We received 1,693 support requests last year, down 28% from 2,367 in 2012. The first quarter had the most new tickets (479) and Q4 ranked lowest (367). This is a good sign that we’re making progress in improving both the quality and the ease of use of freistilbox.
For a team with only two DevOps engineers, we’ve certainly created a great product for hosting Drupal and WordPress sites. And we’re only able to keep up doing the daily business as well as the tech support and 24/7 on-call because we’ve learned to collaborate effectively. The key to effective teamwork is communication, especially in a distributed team. Judging from the fact that we replaced Campfire as our communication backbone with HipChat, and heavily use Confluence for internal documentation, JIRA for task and project management and BitBucket as our code repository, Atlassian products seem to fit our needs quite well. Another communication product that I first didn’t expect to catch on actually became one of our most important channels: Sqwiggle. It took a bit getting used to a slight “Big Brother” feeling but we highly appreciate being able to tell at a glance who’s currently at their desk and to start a video call with a single click.
Over the recent months, we also reshuffled our areas of responsibility in order to put our strengths to use more effectively. Markus took over some of my technical tasks and now takes care of daily operations. I’ve assumed a more strategic position in business development.
Laying stronger foundations: We’ve chosen Ireland as our new base of operations because of its growing importance as a tech hub for Europe. Our new company “freistil IT Ltd” will soon take over all business we’ve done so far as the partnership “freistil IT GbR”. The first benefit this change brings for our existing customers is that we’ll now be able to accept credit card payments.
Growing our team: We’re great in automating IT processes but we can’t automate innovation, that needs pure brain power. And for better “load distribution”, we need more “nodes”. We’ve been looking for quite some time and finally found two talented system administrators that are going to join our team over the coming weeks. This means we need to learn quickly about hiring and being a great employer.

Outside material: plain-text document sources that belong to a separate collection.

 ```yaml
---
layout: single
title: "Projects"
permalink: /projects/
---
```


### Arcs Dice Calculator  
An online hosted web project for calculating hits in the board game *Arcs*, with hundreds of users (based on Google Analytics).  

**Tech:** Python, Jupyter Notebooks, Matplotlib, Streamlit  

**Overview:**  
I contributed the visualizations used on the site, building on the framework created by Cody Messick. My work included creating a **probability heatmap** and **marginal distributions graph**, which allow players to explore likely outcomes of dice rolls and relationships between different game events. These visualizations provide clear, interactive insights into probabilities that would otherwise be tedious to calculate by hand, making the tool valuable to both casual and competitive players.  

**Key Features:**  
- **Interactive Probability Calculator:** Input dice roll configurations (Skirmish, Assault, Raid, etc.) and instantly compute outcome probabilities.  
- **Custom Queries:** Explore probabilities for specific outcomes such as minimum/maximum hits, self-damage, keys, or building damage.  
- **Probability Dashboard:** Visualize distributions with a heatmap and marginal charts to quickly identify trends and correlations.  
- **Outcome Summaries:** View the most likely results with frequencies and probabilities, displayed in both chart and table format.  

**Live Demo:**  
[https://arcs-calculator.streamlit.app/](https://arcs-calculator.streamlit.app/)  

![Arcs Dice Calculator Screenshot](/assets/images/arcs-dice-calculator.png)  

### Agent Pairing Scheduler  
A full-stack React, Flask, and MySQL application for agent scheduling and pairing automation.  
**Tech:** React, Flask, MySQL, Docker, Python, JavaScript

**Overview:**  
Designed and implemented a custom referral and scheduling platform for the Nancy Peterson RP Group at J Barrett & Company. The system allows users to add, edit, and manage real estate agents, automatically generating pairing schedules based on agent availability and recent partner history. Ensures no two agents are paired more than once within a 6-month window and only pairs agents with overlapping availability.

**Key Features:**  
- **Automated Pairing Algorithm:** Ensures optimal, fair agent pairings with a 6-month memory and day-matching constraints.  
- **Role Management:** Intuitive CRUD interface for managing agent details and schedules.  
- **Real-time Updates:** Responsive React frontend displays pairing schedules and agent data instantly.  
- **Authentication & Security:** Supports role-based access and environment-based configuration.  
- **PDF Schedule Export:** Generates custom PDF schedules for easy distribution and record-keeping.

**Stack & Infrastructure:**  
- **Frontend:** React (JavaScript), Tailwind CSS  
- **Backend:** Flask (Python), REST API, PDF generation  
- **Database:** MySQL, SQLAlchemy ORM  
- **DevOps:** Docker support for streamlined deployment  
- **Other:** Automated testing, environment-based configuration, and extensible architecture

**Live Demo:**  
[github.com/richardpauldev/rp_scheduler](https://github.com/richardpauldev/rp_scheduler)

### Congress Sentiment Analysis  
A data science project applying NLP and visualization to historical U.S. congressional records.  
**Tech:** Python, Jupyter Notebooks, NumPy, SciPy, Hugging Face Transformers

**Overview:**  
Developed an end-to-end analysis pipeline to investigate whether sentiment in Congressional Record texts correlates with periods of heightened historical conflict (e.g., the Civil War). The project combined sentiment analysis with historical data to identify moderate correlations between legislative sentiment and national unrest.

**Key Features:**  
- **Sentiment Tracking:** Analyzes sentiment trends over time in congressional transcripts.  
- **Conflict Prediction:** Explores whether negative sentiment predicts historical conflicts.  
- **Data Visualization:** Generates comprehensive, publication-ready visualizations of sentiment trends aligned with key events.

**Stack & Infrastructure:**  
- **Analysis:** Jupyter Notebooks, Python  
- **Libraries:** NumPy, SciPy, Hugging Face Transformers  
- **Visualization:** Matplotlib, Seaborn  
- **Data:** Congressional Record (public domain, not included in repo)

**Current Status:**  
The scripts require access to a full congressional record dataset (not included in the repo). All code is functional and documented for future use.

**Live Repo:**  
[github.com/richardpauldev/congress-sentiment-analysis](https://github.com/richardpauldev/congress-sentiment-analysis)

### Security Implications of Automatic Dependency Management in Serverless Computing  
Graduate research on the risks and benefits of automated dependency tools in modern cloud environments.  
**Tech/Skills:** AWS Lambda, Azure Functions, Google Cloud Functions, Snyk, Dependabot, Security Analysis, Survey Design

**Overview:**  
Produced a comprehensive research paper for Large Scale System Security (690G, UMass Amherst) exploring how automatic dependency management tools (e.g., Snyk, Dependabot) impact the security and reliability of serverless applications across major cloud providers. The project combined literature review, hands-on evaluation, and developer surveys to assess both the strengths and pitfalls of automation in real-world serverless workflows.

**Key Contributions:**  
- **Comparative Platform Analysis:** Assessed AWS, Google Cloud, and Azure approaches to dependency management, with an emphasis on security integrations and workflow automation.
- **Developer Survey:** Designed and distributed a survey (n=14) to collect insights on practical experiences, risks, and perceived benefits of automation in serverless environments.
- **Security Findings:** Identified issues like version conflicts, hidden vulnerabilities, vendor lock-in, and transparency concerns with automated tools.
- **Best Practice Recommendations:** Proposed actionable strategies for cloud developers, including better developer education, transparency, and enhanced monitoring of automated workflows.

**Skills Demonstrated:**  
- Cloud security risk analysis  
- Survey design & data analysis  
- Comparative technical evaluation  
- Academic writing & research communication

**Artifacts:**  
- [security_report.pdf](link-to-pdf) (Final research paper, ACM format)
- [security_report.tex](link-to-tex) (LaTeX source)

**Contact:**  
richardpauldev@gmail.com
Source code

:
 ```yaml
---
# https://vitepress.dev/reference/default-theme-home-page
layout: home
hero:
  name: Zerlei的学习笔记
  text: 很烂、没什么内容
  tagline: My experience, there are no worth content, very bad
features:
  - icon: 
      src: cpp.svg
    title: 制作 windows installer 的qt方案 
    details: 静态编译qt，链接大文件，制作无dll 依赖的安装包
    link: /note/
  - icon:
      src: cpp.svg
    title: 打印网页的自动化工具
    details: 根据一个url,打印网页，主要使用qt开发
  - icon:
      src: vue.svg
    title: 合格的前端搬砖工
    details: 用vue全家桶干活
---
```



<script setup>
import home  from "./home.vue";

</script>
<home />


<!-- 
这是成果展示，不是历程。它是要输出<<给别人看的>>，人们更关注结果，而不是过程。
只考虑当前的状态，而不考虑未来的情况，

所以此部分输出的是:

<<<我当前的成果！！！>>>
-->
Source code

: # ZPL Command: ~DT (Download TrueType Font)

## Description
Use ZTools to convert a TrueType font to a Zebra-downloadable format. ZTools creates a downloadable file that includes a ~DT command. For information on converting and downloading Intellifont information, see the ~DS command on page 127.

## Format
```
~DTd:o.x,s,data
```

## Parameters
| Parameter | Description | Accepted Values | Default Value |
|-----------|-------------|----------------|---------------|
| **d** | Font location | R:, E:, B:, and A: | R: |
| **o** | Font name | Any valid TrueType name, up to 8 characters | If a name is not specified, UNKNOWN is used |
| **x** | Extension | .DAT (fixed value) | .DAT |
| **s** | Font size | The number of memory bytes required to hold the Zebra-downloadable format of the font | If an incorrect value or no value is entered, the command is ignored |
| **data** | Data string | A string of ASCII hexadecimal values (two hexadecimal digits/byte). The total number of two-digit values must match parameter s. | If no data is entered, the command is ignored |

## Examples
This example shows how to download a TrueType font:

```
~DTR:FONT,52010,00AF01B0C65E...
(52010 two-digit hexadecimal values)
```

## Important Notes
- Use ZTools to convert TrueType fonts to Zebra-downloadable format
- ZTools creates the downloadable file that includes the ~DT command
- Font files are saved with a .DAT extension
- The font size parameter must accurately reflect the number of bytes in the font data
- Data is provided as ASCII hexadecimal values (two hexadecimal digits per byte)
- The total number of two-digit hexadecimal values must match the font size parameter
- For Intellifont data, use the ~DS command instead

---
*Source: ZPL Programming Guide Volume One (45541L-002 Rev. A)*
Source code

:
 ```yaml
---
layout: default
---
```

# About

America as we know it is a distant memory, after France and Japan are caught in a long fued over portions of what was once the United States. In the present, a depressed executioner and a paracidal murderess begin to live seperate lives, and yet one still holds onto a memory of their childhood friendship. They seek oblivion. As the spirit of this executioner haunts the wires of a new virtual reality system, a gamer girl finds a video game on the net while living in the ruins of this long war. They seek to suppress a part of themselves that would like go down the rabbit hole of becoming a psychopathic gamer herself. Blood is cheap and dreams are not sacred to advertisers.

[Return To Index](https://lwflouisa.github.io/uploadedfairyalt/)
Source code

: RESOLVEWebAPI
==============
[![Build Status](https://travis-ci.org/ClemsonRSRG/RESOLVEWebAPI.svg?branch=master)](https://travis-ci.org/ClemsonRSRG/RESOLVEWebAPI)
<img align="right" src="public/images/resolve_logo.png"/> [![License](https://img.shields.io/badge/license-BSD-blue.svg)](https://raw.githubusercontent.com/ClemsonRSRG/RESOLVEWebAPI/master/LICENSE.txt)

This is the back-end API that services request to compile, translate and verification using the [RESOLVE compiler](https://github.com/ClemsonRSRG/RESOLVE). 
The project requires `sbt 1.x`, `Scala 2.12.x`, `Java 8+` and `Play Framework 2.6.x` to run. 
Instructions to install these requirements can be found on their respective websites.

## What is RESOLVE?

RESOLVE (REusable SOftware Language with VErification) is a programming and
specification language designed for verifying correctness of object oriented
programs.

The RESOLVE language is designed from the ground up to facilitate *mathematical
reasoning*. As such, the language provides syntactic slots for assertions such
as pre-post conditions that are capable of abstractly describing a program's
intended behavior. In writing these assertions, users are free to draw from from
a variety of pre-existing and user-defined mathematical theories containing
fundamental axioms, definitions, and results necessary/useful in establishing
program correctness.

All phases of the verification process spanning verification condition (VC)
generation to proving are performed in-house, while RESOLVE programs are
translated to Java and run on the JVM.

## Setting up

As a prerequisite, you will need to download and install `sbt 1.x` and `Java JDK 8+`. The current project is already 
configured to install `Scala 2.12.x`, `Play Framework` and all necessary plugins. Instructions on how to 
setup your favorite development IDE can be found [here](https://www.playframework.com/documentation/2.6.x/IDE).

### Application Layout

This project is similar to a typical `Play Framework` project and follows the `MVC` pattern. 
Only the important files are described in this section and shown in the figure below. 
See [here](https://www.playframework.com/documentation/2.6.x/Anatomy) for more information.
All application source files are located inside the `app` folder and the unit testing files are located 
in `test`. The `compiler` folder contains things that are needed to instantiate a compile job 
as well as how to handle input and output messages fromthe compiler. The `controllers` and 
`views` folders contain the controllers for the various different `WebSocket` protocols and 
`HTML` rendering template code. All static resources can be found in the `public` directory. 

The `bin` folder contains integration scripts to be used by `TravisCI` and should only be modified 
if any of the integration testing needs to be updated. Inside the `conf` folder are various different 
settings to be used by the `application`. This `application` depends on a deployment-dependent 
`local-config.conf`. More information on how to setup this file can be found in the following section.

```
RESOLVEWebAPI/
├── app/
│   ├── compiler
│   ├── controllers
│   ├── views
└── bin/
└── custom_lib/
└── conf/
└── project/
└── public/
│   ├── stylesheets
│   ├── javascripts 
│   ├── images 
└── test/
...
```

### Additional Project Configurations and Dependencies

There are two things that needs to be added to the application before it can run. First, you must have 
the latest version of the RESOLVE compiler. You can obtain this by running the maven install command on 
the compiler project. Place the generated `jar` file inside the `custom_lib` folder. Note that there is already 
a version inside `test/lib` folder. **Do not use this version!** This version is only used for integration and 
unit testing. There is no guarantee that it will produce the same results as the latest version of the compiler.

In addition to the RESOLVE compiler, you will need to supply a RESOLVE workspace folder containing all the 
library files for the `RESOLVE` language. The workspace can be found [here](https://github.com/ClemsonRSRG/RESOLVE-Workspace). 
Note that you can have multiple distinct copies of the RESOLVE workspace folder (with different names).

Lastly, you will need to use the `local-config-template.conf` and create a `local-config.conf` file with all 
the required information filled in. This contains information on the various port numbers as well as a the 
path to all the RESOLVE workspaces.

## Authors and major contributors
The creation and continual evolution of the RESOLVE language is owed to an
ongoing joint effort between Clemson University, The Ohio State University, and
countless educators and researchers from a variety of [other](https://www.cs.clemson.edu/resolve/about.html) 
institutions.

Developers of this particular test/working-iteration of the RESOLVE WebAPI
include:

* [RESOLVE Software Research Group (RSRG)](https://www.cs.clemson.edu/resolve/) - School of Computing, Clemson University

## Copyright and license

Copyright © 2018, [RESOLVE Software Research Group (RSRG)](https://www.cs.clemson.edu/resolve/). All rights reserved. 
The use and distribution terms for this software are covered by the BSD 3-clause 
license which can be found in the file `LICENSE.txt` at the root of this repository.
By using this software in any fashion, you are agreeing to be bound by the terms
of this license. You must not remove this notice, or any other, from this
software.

Expanding our business: So far, we’ve mostly gained new customers by word of mouth. We love the fact — and we can’t be thankful enough for it — that our customers are so happy with freistilbox that they recommend our hosting platform to their friends and clients. To really expand our customer base internationally, though, we need to increase our sales and marketing activities. Since neither Markus nor I have a strong background in these areas, we decided to get external help. Thanks to an Enterprise Ireland Mentor Grant, a consultant experienced in international business will work with us on our growth strategy over the coming months.
It’s obvious that we’ve learned a lot of things in 2013, sometimes the hard way. We’re thankful for all the good will, feedback, advice and encouragement we’ve received from our families, friends and our customers. Every day, we’re getting better in fulfilling our mission: Making sure that our customers can work efficiently and sleep peacefully. To a great 2014!
 I recently found out that we were destined to go to this conference: Who would have thought that “Markus & Jochen” is an anagram for “Shamrock & June”!